Ivy had left her door open and she leapt in, slamming it just as the crazy hit the car, its mouth open in a snarl. Owen cried out, his little boy’s voice shrill with terror as I goosed the gas and we bumped over a pothole-ridden alley to the road beyond.
“You got that gate all the way shut, right?” I asked as we put the fire station behind us.
“I think so.” Her eyes met mine in the mirror, hers wide and frantic. “Oh god, I think so.”
I slowed, debating whether we should turn back when Lana said, “Drive. It’s too late now if she didn’t.”
I looked over at her, at her fear-filled eyes, thinking of all the people we’d left behind, the ones who would be killed if the gate wasn’t shut, if they got in.
“Go, Dee.”
I went. But the gate weighed heavily on my mind a long while down the road.
15
Then
Three hours into our trip and we were down to a quarter tank of gas.
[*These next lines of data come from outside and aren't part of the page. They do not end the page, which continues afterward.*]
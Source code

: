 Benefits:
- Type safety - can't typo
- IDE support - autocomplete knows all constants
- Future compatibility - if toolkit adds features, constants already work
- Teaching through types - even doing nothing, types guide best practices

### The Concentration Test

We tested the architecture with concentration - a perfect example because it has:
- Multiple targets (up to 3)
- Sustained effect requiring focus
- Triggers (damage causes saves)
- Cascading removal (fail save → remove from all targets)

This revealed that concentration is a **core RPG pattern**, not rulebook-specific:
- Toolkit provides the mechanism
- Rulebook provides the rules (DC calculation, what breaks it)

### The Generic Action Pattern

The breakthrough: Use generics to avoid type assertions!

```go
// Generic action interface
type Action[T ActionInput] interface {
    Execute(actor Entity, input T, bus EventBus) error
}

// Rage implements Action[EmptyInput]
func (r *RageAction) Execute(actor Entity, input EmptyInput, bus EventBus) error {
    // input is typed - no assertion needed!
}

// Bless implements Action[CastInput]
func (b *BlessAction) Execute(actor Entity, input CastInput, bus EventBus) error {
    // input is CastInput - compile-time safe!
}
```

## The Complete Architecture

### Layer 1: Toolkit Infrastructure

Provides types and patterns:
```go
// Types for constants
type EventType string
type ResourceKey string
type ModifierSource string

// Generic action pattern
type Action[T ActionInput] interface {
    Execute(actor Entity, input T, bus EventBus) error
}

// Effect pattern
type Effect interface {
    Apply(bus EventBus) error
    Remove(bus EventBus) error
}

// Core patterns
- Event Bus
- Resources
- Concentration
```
Despite car wrecks and small mobs of crazies, we finally got out of Omaha and the open road made travel much easier.
So far, we hadn’t seen anymore living people.
Owen had fallen into a fitful sleep, punctuated by sobs when he got to a particularly terrible part of his dream, which happened with alarming frequency. His father—Dan—looked about as haggard as a person could get and we all encouraged him to sleep. “We’re safe in the car. Nothing will get him or you,” Lana told him. And so he slept, his head leaned against the cool glass, his face drawn into a frown.